Bellis perennis


 吹いた風にふと煽られた花が、瑞々しい花弁を散らした。サイトと並んで歩みながら、モーリスはその一部始終を偶然にも見届けてしまう。
 ブリオニア邸がひっそりと抱えている花園は、色とりどりの花々が咲き誇りいかにも賑やかだ。サイトがきちんと手入れをしているお陰で、花達は萎れる事もなく活き活きとしている。だから、不慮の突風で散って俯いた一輪が余計に儚げに見えた。
 知らず足を止めていた青年にならって、人形もそっと歩を休める。何事かと問いたださず、サイトはただ待っていた。やがて、旅人の口から躊躇いがちに言葉が紡がれる。
「サイトさん……俺はいつからかごく当たり前のように、このブリオニア邸は、何があっても変わらないものだと思っていたみたいだ。ここにいるあなたが、変わらないせいもあるだろう。
 でも、それはそう思いたかっただけだったんだ。いつまでも変わらないのはあなただけだなんて、そう思いたくなかっただけなんじゃないかな」
「旅人さんは……変わらないことが嫌なんですか?」
「いいや。サイトさんが一人になってしまうのが嫌なんだよ」
 時の流れに翻弄され、風化していくもの。花などその最たるものだ。どんなにせっせと手をかけても、瑞々しい花弁の大半は夏の終わりに萎れ、秋の乾いた掌に弄ばれてから、冬の冷たい土に還ってしまう。
 そして、きっと人間である彼も。
 永遠なんて今まで見た事がないけれど、目の前にいる人形はきっとそれに近い時間を過ごすのだろう。長い長い間を、沢山の出会いに触れて、沢山の別れに立ち会って。
 空いた手が無意識の内に求めたのは、サイトの掌だった。触れた指先を絡めて、確かめるように繋ぐ。
 いずれ自分も老いて、死んでいくのだ。愛するひとを残したまま。それは動かしがたい事実、決められた運命。神様に割り振られた時間が、そもそも違いすぎるのだ。
 からといって、永遠に枯れず、褪せもしない造花がサイトに相応しいか? いいや、それは断固として違う。

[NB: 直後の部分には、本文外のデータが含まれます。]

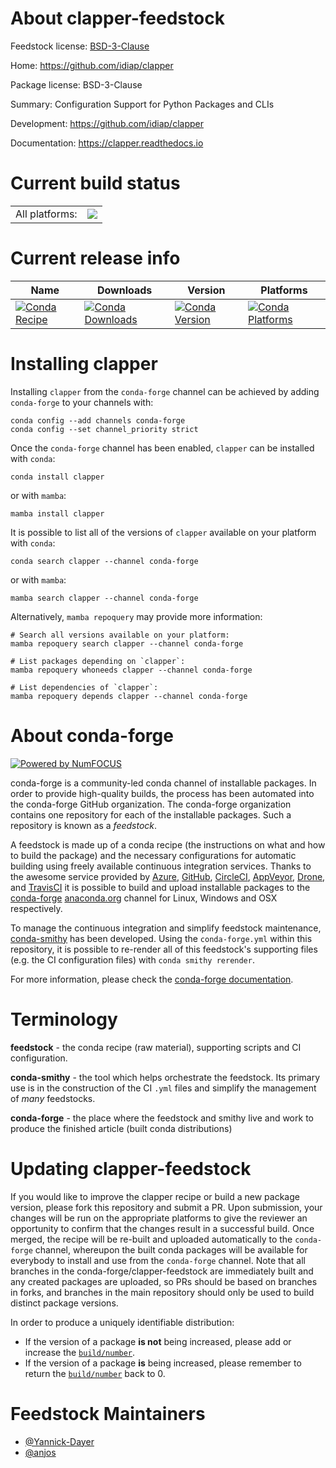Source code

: About clapper-feedstock
=======================

Feedstock license: [BSD-3-Clause](https://github.com/conda-forge/clapper-feedstock/blob/main/LICENSE.txt)

Home: https://github.com/idiap/clapper

Package license: BSD-3-Clause

Summary: Configuration Support for Python Packages and CLIs

Development: https://github.com/idiap/clapper

Documentation: https://clapper.readthedocs.io

Current build status
====================


<table><tr><td>All platforms:</td>
    <td>
      <a href="https://dev.azure.com/conda-forge/feedstock-builds/_build/latest?definitionId=18779&branchName=main">
        <img src="https://dev.azure.com/conda-forge/feedstock-builds/_apis/build/status/clapper-feedstock?branchName=main">
      </a>
    </td>
  </tr>
</table>

Current release info
====================

| Name | Downloads | Version | Platforms |
| --- | --- | --- | --- |
| [![Conda Recipe](https://img.shields.io/badge/recipe-clapper-green.svg)](https://anaconda.org/conda-forge/clapper) | [![Conda Downloads](https://img.shields.io/conda/dn/conda-forge/clapper.svg)](https://anaconda.org/conda-forge/clapper) | [![Conda Version](https://img.shields.io/conda/vn/conda-forge/clapper.svg)](https://anaconda.org/conda-forge/clapper) | [![Conda Platforms](https://img.shields.io/conda/pn/conda-forge/clapper.svg)](https://anaconda.org/conda-forge/clapper) |

Installing clapper
==================

Installing `clapper` from the `conda-forge` channel can be achieved by adding `conda-forge` to your channels with:

```
conda config --add channels conda-forge
conda config --set channel_priority strict
```

Once the `conda-forge` channel has been enabled, `clapper` can be installed with `conda`:

```
conda install clapper
```

or with `mamba`:

```
mamba install clapper
```

It is possible to list all of the versions of `clapper` available on your platform with `conda`:

```
conda search clapper --channel conda-forge
```

or with `mamba`:

```
mamba search clapper --channel conda-forge
```

Alternatively, `mamba repoquery` may provide more information:

```
# Search all versions available on your platform:
mamba repoquery search clapper --channel conda-forge

# List packages depending on `clapper`:
mamba repoquery whoneeds clapper --channel conda-forge

# List dependencies of `clapper`:
mamba repoquery depends clapper --channel conda-forge
```


About conda-forge
=================

[![Powered by
NumFOCUS](https://img.shields.io/badge/powered%20by-NumFOCUS-orange.svg?style=flat&colorA=E1523D&colorB=007D8A)](https://numfocus.org)

conda-forge is a community-led conda channel of installable packages.
In order to provide high-quality builds, the process has been automated into the
conda-forge GitHub organization. The conda-forge organization contains one repository
for each of the installable packages. Such a repository is known as a *feedstock*.

A feedstock is made up of a conda recipe (the instructions on what and how to build
the package) and the necessary configurations for automatic building using freely
available continuous integration services. Thanks to the awesome service provided by
[Azure](https://azure.microsoft.com/en-us/services/devops/), [GitHub](https://github.com/),
[CircleCI](https://circleci.com/), [AppVeyor](https://www.appveyor.com/),
[Drone](https://cloud.drone.io/welcome), and [TravisCI](https://travis-ci.com/)
it is possible to build and upload installable packages to the
[conda-forge](https://anaconda.org/conda-forge) [anaconda.org](https://anaconda.org/)
channel for Linux, Windows and OSX respectively.

To manage the continuous integration and simplify feedstock maintenance,
[conda-smithy](https://github.com/conda-forge/conda-smithy) has been developed.
Using the ``conda-forge.yml`` within this repository, it is possible to re-render all of
this feedstock's supporting files (e.g. the CI configuration files) with ``conda smithy rerender``.

For more information, please check the [conda-forge documentation](https://conda-forge.org/docs/).

Terminology
===========

**feedstock** - the conda recipe (raw material), supporting scripts and CI configuration.

**conda-smithy** - the tool which helps orchestrate the feedstock.
                   Its primary use is in the construction of the CI ``.yml`` files
                   and simplify the management of *many* feedstocks.

**conda-forge** - the place where the feedstock and smithy live and work to
                  produce the finished article (built conda distributions)


Updating clapper-feedstock
==========================

If you would like to improve the clapper recipe or build a new
package version, please fork this repository and submit a PR. Upon submission,
your changes will be run on the appropriate platforms to give the reviewer an
opportunity to confirm that the changes result in a successful build. Once
merged, the recipe will be re-built and uploaded automatically to the
`conda-forge` channel, whereupon the built conda packages will be available for
everybody to install and use from the `conda-forge` channel.
Note that all branches in the conda-forge/clapper-feedstock are
immediately built and any created packages are uploaded, so PRs should be based
on branches in forks, and branches in the main repository should only be used to
build distinct package versions.

In order to produce a uniquely identifiable distribution:
 * If the version of a package **is not** being increased, please add or increase
   the [``build/number``](https://docs.conda.io/projects/conda-build/en/latest/resources/define-metadata.html#build-number-and-string).
 * If the version of a package **is** being increased, please remember to return
   the [``build/number``](https://docs.conda.io/projects/conda-build/en/latest/resources/define-metadata.html#build-number-and-string)
   back to 0.

Feedstock Maintainers
=====================

* [@Yannick-Dayer](https://github.com/Yannick-Dayer/)
* [@anjos](https://github.com/anjos/)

 無限に等しい人形、なのにどうしてこんなにも花が似合うのだろうか。今この瞬間も生き急いで綻ぶ花々が。
 ややあって、モーリスは僅かに息を呑んだ。

 花はいずれ散る。しかし、やがて巡り巡ってきた春には再び、見知った懐かしい色を咲かせるじゃないか。

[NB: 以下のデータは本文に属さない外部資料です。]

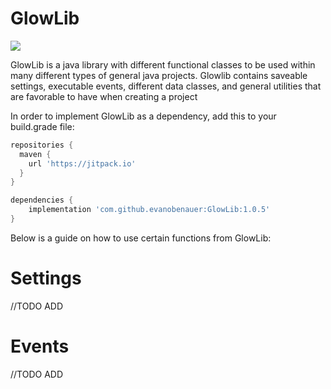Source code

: # GlowLib
[![](https://jitpack.io/v/evanobenauer/GlowLib.svg)](https://jitpack.io/#evanobenauer/GlowLib)

GlowLib is a java library with different functional classes to be used within many different types of general java projects.
Glowlib contains saveable settings, executable events, different data classes, and general utilities that are favorable to have when creating a project

In order to implement GlowLib as a dependency, add this to your build.grade file:

```groovy
repositories {
  maven {
    url 'https://jitpack.io'
  }
}

dependencies {
    implementation 'com.github.evanobenauer:GlowLib:1.0.5'
}
```

Below is a guide on how to use certain functions from GlowLib:

# Settings
//TODO ADD
# Events
//TODO ADD


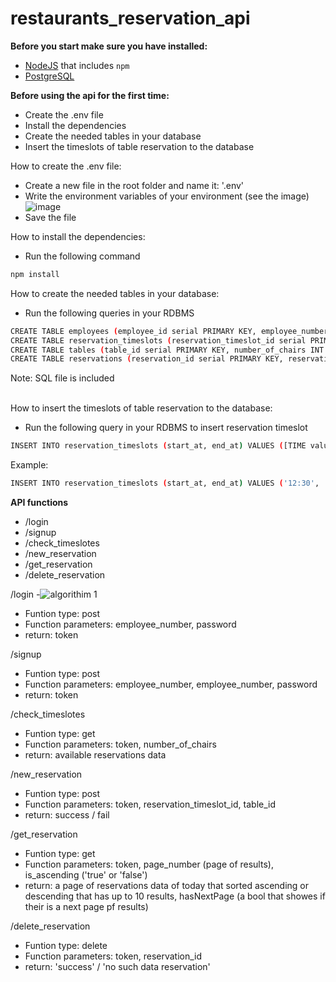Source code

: # restaurants_reservation_api

**Before you start make sure you have installed:**

- [NodeJS](https://www.npmjs.com/) that includes `npm`
- [PostgreSQL](https://www.postgresql.org/)




**Before using the api for the first time:**

- Create the .env file
- Install the dependencies
- Create the needed tables in your database
- Insert the timeslots of table reservation to the database




How to create the .env file:
- Create a new file in the root folder and name it: '.env'
- Write the environment variables of your environment (see the image) 
 <br> ![image](https://user-images.githubusercontent.com/48700453/128815877-365e5761-4ad8-439c-a76c-3f71c84c2fff.png)
- Save the file


How to install the dependencies:
- Run the following command
```bash
npm install
```

 How to create the needed tables in your database:
 - Run the following queries in your RDBMS
 ```bash
CREATE TABLE employees (employee_id serial PRIMARY KEY, employee_number INT UNIQUE NOT NULL,employee_name VARCHAR ( 50 ) NOT NULL, password VARCHAR ( 128 ) NOT NULL);
CREATE TABLE reservation_timeslots (reservation_timeslot_id serial PRIMARY KEY, start_at TIME NOT NULL, end_at TIME NOT NULL);
CREATE TABLE tables (table_id serial PRIMARY KEY, number_of_chairs INT NOT NULL, is_active bool NOT NULL);
CREATE TABLE reservations (reservation_id serial PRIMARY KEY, reservation_timeslot_id INT NOT NULL, table_id INT NOT NULL, reservation_date DATE NOT NULL);
```
Note: SQL file is included<br><br>


How to insert the timeslots of table reservation to the database:
- Run the following query in your RDBMS to insert reservation timeslot
 ```bash
INSERT INTO reservation_timeslots (start_at, end_at) VALUES ([TIME value], [TIME value]);
```
Example:
 ```bash
INSERT INTO reservation_timeslots (start_at, end_at) VALUES ('12:30', '13:45');
```




**API functions**
- /login
- /signup
- /check_timeslotes
- /new_reservation
- /get_reservation
- /delete_reservation


/login
-![algorithim 1](https://user-images.githubusercontent.com/48700453/128823622-8586deca-8bd3-4f6b-9f5c-9ca2a7382a6f.jpg)
- Funtion type: post
- Function parameters: employee_number, password
- return: token

/signup
- Funtion type: post
- Function parameters: employee_number, employee_number, password
- return: token

/check_timeslotes
- Funtion type: get
- Function parameters: token, number_of_chairs
- return: available reservations data

/new_reservation
- Funtion type: post
- Function parameters: token, reservation_timeslot_id, table_id
- return: success / fail


/get_reservation
- Funtion type: get
- Function parameters: token, page_number (page of results), is_ascending ('true' or 'false')
- return: a page of reservations data of today that sorted ascending or descending that has up to 10 results, hasNextPage (a bool that showes if their is a next page pf results)


/delete_reservation
- Funtion type: delete
- Function parameters: token, reservation_id 
- return: 'success' / 'no such data reservation'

 気が遠くなるほど昔から、繰り返されてきた約束。その循環は正しく、永遠と呼ぶに値する気高さだった。
 黙考の末、突如閃いた様子で表情を明るくさせた青年を、サイトは微笑んで見上げている。やがて向けられた彼の瞳は、隠しようのない愛しさに満ちていた。
「サイトさん、聞いてくれるかい?」
「なんでしょう、旅人さん」
「俺はいつか分からないどこかの日に、どうしようもなく死んでしまう。それはどうにもならない事で、いずれこうしてサイトさんに話を聞かせる事だってできなくなってしまうだろう。
 でも、どうか約束させて欲しいんだ。例え俺が旅を続ける事ができなくなって、一所に眠らなくてはならなくなっても……毎年必ず咲く花に姿を借りて、あなたに会いにくる。
 何度枯れ落ちても、またサイトさんの笑顔を見るために、この庭で咲くよ。だから、あなたもきっと笑っていてくれるね?」
 返答の代わりに、そっと差し出されたのは一輪の花、柔らかな微笑。
 向かい合う二人の手の中では、ヒナギクの白い花弁が揺れていた。